- _WORK INSTRUCTIONS_: Print each entry precisely; exclude the pictures.

- _DATA_:
╔══
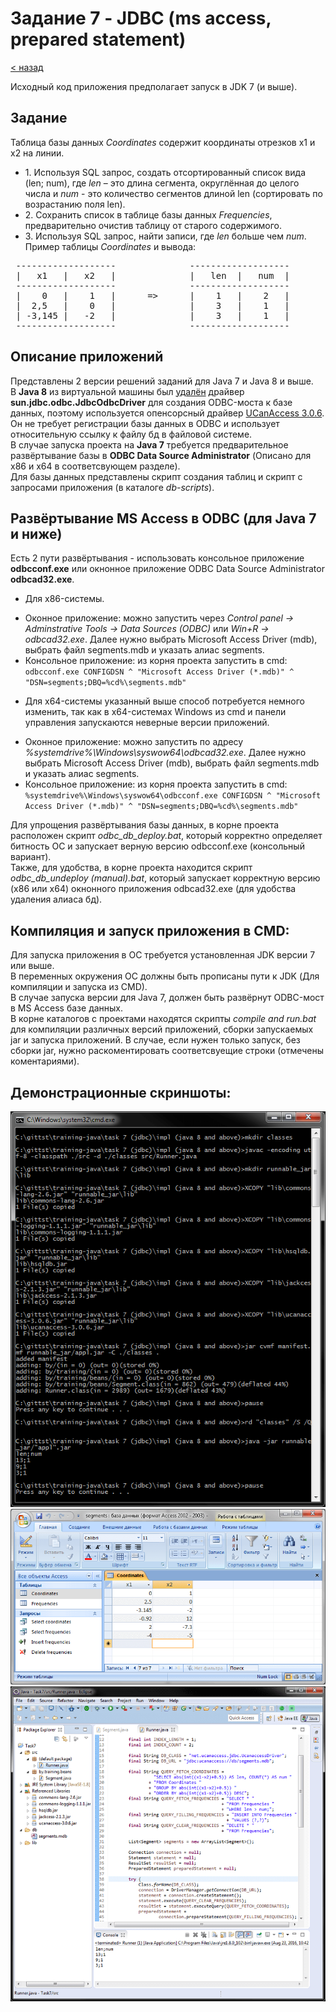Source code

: # Задание 7 - JDBC (ms access, prepared statement)
[&lt; назад](../../../)  
<!--- *Прочтите это на другом языке:* *[~~English~~](README.en.md)*, **[Русский](README.md)**.  -->
Исходный код приложения предполагает запуск в JDK 7 (и выше).

## Задание
Таблица базы данных *Coordinates* содержит координаты отрезков x1 и x2 на линии.  
 * 1. Используя SQL запрос, создать отсортированный список вида (len; num), где *len* – это длина сегмента, округлённая до целого числа и *num* - это количество сегментов длиной len (сортировать по возрастанию поля len).
 * 2. Сохранить список в таблице базы данных *Frequencies*, предварительно очистив таблицу от старого содержимого.
 * 3. Используя SQL запрос, найти записи, где *len* больше чем *num*.  
Пример таблицы *Coordinates* и вывода:  
<pre>
 -------------------              -------------------
 |   x1   |   x2   |              |   len  |   num  |
 -------------------              -------------------
 |    0   |    1   |      =>      |    1   |    2   |
 |  2,5   |    0   |              |    3   |    1   |
 | -3,145 |   -2   |              |    3   |    1   |
 -------------------              -------------------
</pre>

## Описание приложений
Представлены 2 версии решений заданий для Java 7 и Java 8 и выше.  
В **Java 8** из виртуальной машины был [удалён](https://stackoverflow.com/questions/22984438/java-lang-classnotfoundexception-sun-jdbc-odbc-jdbcodbcdriver-exception-occurin) драйвер **sun.jdbc.odbc.JdbcOdbcDriver** для создания ODBC-моста к базе данных, поэтому используется опенсорсный драйвер [UCanAccess 3.0.6](http://ucanaccess.sourceforge.net/site.html). Он не требует регистрации базы данных в ODBC и использует относительную ссылку к файлу бд в файловой системе.  
В случае запуска проекта на **Java 7** требуется предварительное развёртывание базы в **ODBC Data Source Administrator** (Описано для x86 и x64 в соответсвующем разделе).  
Для базы данных представлены скрипт создания таблиц и скрипт с запросами приложения (в каталоге *db-scripts*).

## Развёртывание MS Access в ODBC (для Java 7 и ниже)
Есть 2 пути развёртывания - использовать консольное приложение **odbcconf.exe** или окнонное приложение ODBC Data Source Administrator **odbcad32.exe**.
 * Для x86-системы.
  - Оконное приложение: можно запустить через *Control panel &rarr; Adminstrative Tools &rarr; Data Sources (ODBC)* или *Win+R &rarr; odbcad32.exe*. Далее нужно выбрать Microsoft Access Driver (mdb), выбрать файл segments.mdb и указать алиас segments.
  - Консольное приложение: из корня проекта запустить в cmd:  
   `odbcconf.exe CONFIGDSN ^ "Microsoft Access Driver (*.mdb)" ^ "DSN=segments;DBQ=%cd%\segments.mdb"`
 * Для x64-системы указанный выше способ потребуется немного изменить, так как в x64-системах Windows из cmd и панели управления запускаются неверные версии приложений.
  - Оконное приложение: можно запустить по адресу *%systemdrive%\Windows\syswow64\odbcad32.exe*. Далее нужно выбрать Microsoft Access Driver (mdb), выбрать файл segments.mdb и указать алиас segments.
  - Консольное приложение: из корня проекта запустить в cmd:  
   `%systemdrive%\Windows\syswow64\odbcconf.exe CONFIGDSN ^ "Microsoft Access Driver (*.mdb)" ^ "DSN=segments;DBQ=%cd%\segments.mdb"`  

Для упрощения развёртывания базы данных, в корне проекта расположен скрипт *odbc_db_deploy.bat*, который корректно определяет битность ОС и запускает верную версию odbcconf.exe (консольный вариант).  
Также, для удобства, в корне проекта находится скрипт *odbc_db_undeploy (manual).bat*, который запускает корректную версию (x86 или x64) окнонного приложения odbcad32.exe (для удобства удаления алиаса бд).

## Компиляция и запуск приложения в CMD:
Для запуска приложения в ОС требуется установленная JDK версии 7 или выше.  
В переменных окружения ОС должны быть прописаны пути к JDK (Для компиляции и запуска из CMD).  
В случае запуска версии для Java 7, должен быть развёрнут ODBC-мост в MS Access базе данных.  
В корне каталогов с проектами находятся скрипты *compile and run.bat* для компиляции различных версий приложений, сборки запускаемых jar и запуска приложений. В случае, если нужен только запуск, без сборки jar, нужно раскоментировать соответсвуещие строки (отмечены коментариями).

## Демонстрационные скриншоты:

![Компиляция и сборка в cmd](screenshots/compile_and_run_in_cmd.png)  
![Таблица в MS Access](screenshots/table_in_db.png)  
![Проект в Eclipse](screenshots/project_in_eclipse.png)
╚══
- _WRITTEN RESPONSE_:
Source code

: # Задание 7 - JDBC (ms access, prepared statement)
[&lt; назад](../../../)  
<!--- *Прочтите это на другом языке:* *[~~English~~](README.en.md)*, **[Русский](README.md)**.  -->
Исходный код приложения предполагает запуск в JDK 7 (и выше).

## Задание
Таблица базы данных *Coordinates* содержит координаты отрезков x1 и x2 на линии.  
 * 1. Используя SQL запрос, создать отсортированный список вида (len; num), где *len* – это длина сегмента, округлённая до целого числа и *num* - это количество сегментов длиной len (сортировать по возрастанию поля len).
 * 2. Сохранить список в таблице базы данных *Frequencies*, предварительно очистив таблицу от старого содержимого.
 * 3. Используя SQL запрос, найти записи, где *len* больше чем *num*.  
Пример таблицы *Coordinates* и вывода:  
<pre>
 -------------------              -------------------
 |   x1   |   x2   |              |   len  |   num  |
 -------------------              -------------------
 |    0   |    1   |      =>      |    1   |    2   |
 |  2,5   |    0   |              |    3   |    1   |
 | -3,145 |   -2   |              |    3   |    1   |
 -------------------              -------------------
</pre>

## Описание приложений
Представлены 2 версии решений заданий для Java 7 и Java 8 и выше.  
В **Java 8** из виртуальной машины был [удалён](https://stackoverflow.com/questions/22984438/java-lang-classnotfoundexception-sun-jdbc-odbc-jdbcodbcdriver-exception-occurin) драйвер **sun.jdbc.odbc.JdbcOdbcDriver** для создания ODBC-моста к базе данных, поэтому используется опенсорсный драйвер [UCanAccess 3.0.6](http://ucanaccess.sourceforge.net/site.html). Он не требует регистрации базы данных в ODBC и использует относительную ссылку к файлу бд в файловой системе.  
В случае запуска проекта на **Java 7** требуется предварительное развёртывание базы в **ODBC Data Source Administrator** (Описано для x86 и x64 в соответсвующем разделе).  
Для базы данных представлены скрипт создания таблиц и скрипт с запросами приложения (в каталоге *db-scripts*).

## Развёртывание MS Access в ODBC (для Java 7 и ниже)
Есть 2 пути развёртывания - использовать консольное приложение **odbcconf.exe** или окнонное приложение ODBC Data Source Administrator **odbcad32.exe**.
 * Для x86-системы.
  - Оконное приложение: можно запустить через *Control panel &rarr; Adminstrative Tools &rarr; Data Sources (ODBC)* или *Win+R &rarr; odbcad32.exe*. Далее нужно выбрать Microsoft Access Driver (mdb), выбрать файл segments.mdb и указать алиас segments.
  - Консольное приложение: из корня проекта запустить в cmd:  
   `odbcconf.exe CONFIGDSN ^ "Microsoft Access Driver (*.mdb)" ^ "DSN=segments;DBQ=%cd%\segments.mdb"`
 * Для x64-системы указанный выше способ потребуется немного изменить, так как в x64-системах Windows из cmd и панели управления запускаются неверные версии приложений.
  - Оконное приложение: можно запустить по адресу *%systemdrive%\Windows\syswow64\odbcad32.exe*. Далее нужно выбрать Microsoft Access Driver (mdb), выбрать файл segments.mdb и указать алиас segments.
  - Консольное приложение: из корня проекта запустить в cmd:  
   `%systemdrive%\Windows\syswow64\odbcconf.exe CONFIGDSN ^ "Microsoft Access Driver (*.mdb)" ^ "DSN=segments;DBQ=%cd%\segments.mdb"`  

Для упрощения развёртывания базы данных, в корне проекта расположен скрипт *odbc_db_deploy.bat*, который корректно определяет битность ОС и запускает верную версию odbcconf.exe (консольный вариант).  
Также, для удобства, в корне проекта находится скрипт *odbc_db_undeploy (manual).bat*, который запускает корректную версию (x86 или x64) окнонного приложения odbcad32.exe (для удобства удаления алиаса бд).

## Компиляция и запуск приложения в CMD:
Для запуска приложения в ОС требуется установленная JDK версии 7 или выше.  
В переменных окружения ОС должны быть прописаны пути к JDK (Для компиляции и запуска из CMD).  
В случае запуска версии для Java 7, должен быть развёрнут ODBC-мост в MS Access базе данных.  
В корне каталогов с проектами находятся скрипты *compile and run.bat* для компиляции различных версий приложений, сборки запускаемых jar и запуска приложений. В случае, если нужен только запуск, без сборки jar, нужно раскоментировать соответсвуещие строки (отмечены коментариями).

## Демонстрационные скриншоты:

![Компиляция и сборка в cmd](screenshots/compile_and_run_in_cmd.png)  
![Таблица в MS Access](screenshots/table_in_db.png)  
![Проект в Eclipse](screenshots/project_in_eclipse.png)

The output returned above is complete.